Feng Sun Chen’s first book is Butcher’s Tree from Black Ocean. She is also the author of chapbooks Ugly Fish, Paul Thek, and blud (Radioactive Moat and Spork Press). Recent poems appear in Conduit, >Kill Author, and Claudius App.
Monkeybicycle: In the acknowledgements for Butcher’s Tree you thank the editors at Black Ocean for putting up with what you call your “Amorphousness.” Can you tell us the story behind that light-hearted apology?
Feng Sun Chen: The revision/editing process of Butcher’s Tree must have been rather frustrating for the editors because I changed so much of it so fast, I think Janaka said at one point it was like reading a whole different book when I sent the 4th or 5th draft. It was hard for me to settle myself, and I had all sorts of apprehensions and anxieties about the poems, but it worked out in the end.
Mb: “Milk Vein”, the opening section of Butcher’s Tree, is filled with bones and redness and teeth. Where do these images come from?
FSC: Sometimes I think about how tumors often contain strange growths of teeth and hair. At the time these poems were written, I was trying to articulate a very particular feeling that I could sort of connect to very tightly wound fists, knuckle bones close to bursting out of the skin. The energy that makes you want to tear flesh from bones or crush something with your teeth.
Mb: In several places, particularly in “Wolf Teeth”, you collage violence with nature.
I purchase a book on violence. The guns in the glossy pages line up
in a pretty garden spree, deep with chambers
It is actually a book about the body.
The moral is Open the Body like the Goose’s, the one filled with golden eggs.
I hear the cracking of the blue shell of dawn
as I look from page to leaf to page. Thin like skins.
Is this mixture a conscious or subconscious combination?
FSC: Probably both. I’m not sure how to tell the difference sometimes, but I know I’m a very intuitive writer, whatever that might mean!
Mb: In that same second section, many of the poems are much longer than in the previous. What dictates a poem’s length for you? Do you simply keep working on a piece until it is done, or do you have pre-conceived lengths in mind for certain poems?
FSC: I don’t usually have set lengths for poems before I start them. Most poems I write end when I feel like a mood has been exhausted, or if I feel like I managed to articulate what I wanted. Endings are the most difficult and often feel fake, like a very deeply ingrained bad habit in me that compels me to wrap things up with a nice note. I think I liked having neater endings for some of the poems here because I was consciously working with narratives, mangled folklores, and I wanted to provide the feeling of hearing a fable or parable, which tend to have distinct endings. So the length would often depend on when the mysterious feeling seems to arrive.
Mb: The final movement of Butcher’s Tree, “Grendel is a Woman”, focuses new energy on one of the most canonical pieces of classic literature. How did this concentration come about, and why the impetus to shake and shift its roots?
FSC: It might be a selfish attempt to force a relationship to something I feel alienated from. My detachment from most canonical works allows me to be pretty brutal with how I influence, get influenced by, and how I mutilate them.
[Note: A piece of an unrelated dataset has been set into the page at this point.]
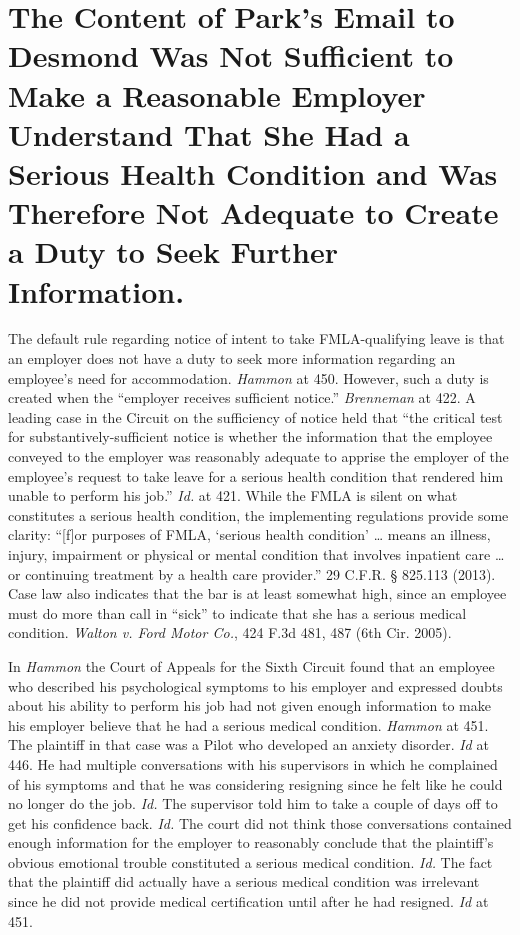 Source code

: \section{The Content of Park's Email to Desmond Was Not Sufficient to Make a Reasonable Employer Understand That She Had a Serious Health Condition and Was Therefore Not Adequate to Create a Duty to Seek Further Information.}
\label{thecontentofparksemailtodesmondwasnotsufficienttomakeareasonableemployerunderstandthatshehadaserioushealthconditionandwasthereforenotadequatetocreateadutytoseekfurtherinformation.}

The default rule regarding notice of intent to take FMLA-qualifying leave is that an employer does not have a duty to seek more information regarding an employee's need for accommodation. \emph{Hammon} at 450. However, such a duty is created when the ``employer receives sufficient notice.'' \emph{Brenneman} at 422. A leading case in the Circuit on the sufficiency of notice held that ``the critical test for substantively-sufficient notice is whether the information that the employee conveyed to the employer was reasonably adequate to apprise the employer of the employee's request to take leave for a serious health condition that rendered him unable to perform his job.'' \emph{Id.} at 421. While the FMLA is silent on what constitutes a serious health condition, the implementing regulations provide some clarity: ``[f]or purposes of FMLA, `serious health condition' {\ldots} means an illness, injury, impairment or physical or mental condition that involves inpatient care {\ldots} or continuing treatment by a health care provider.'' 29 C.F.R. § 825.113 (2013). Case law also indicates that the bar is at least somewhat high, since an employee must do more than call in ``sick'' to indicate that she has a serious medical condition. \emph{Walton v. Ford Motor Co.}, 424 F.3d 481, 487 (6th Cir. 2005).

In \emph{Hammon} the Court of Appeals for the Sixth Circuit found that an employee who described his psychological symptoms to his employer and expressed doubts about his ability to perform his job had not given enough information to make his employer believe that he had a serious medical condition. \emph{Hammon} at 451. The plaintiff in that case was a Pilot who developed an anxiety disorder. \emph{Id} at 446. He had multiple conversations with his supervisors in which he complained of his symptoms and that he was considering resigning since he felt like he could no longer do the job. \emph{Id.} The supervisor told him to take a couple of days off to get his confidence back. \emph{Id.} The court did not think those conversations contained enough information for the employer to reasonably conclude that the plaintiff's obvious emotional trouble constituted a serious medical condition. \emph{Id.} The fact that the plaintiff did actually have a serious medical condition was irrelevant since he did not provide medical certification until after he had resigned. \emph{Id} at 451.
At the time, I was thinking about the monstrosity of marginalized bodies, how lonely it is to be monstrous. I was also thinking about gender, genre, and the violence that is necessary to maintain demarcations between categories of each, the “sacrifice” that is expected when you inhabit a single, coherent one, particularly if feminine or female, the contradictory desires that are compounded within that performance. I’ve always sympathized the most with the villain, the alien, the “outsider,” and maybe this is due to growing up as a non-white immigrant in an absurd country. Heroes are so boring and unrelatable to me, of course I wanted to write through the voice of the alien.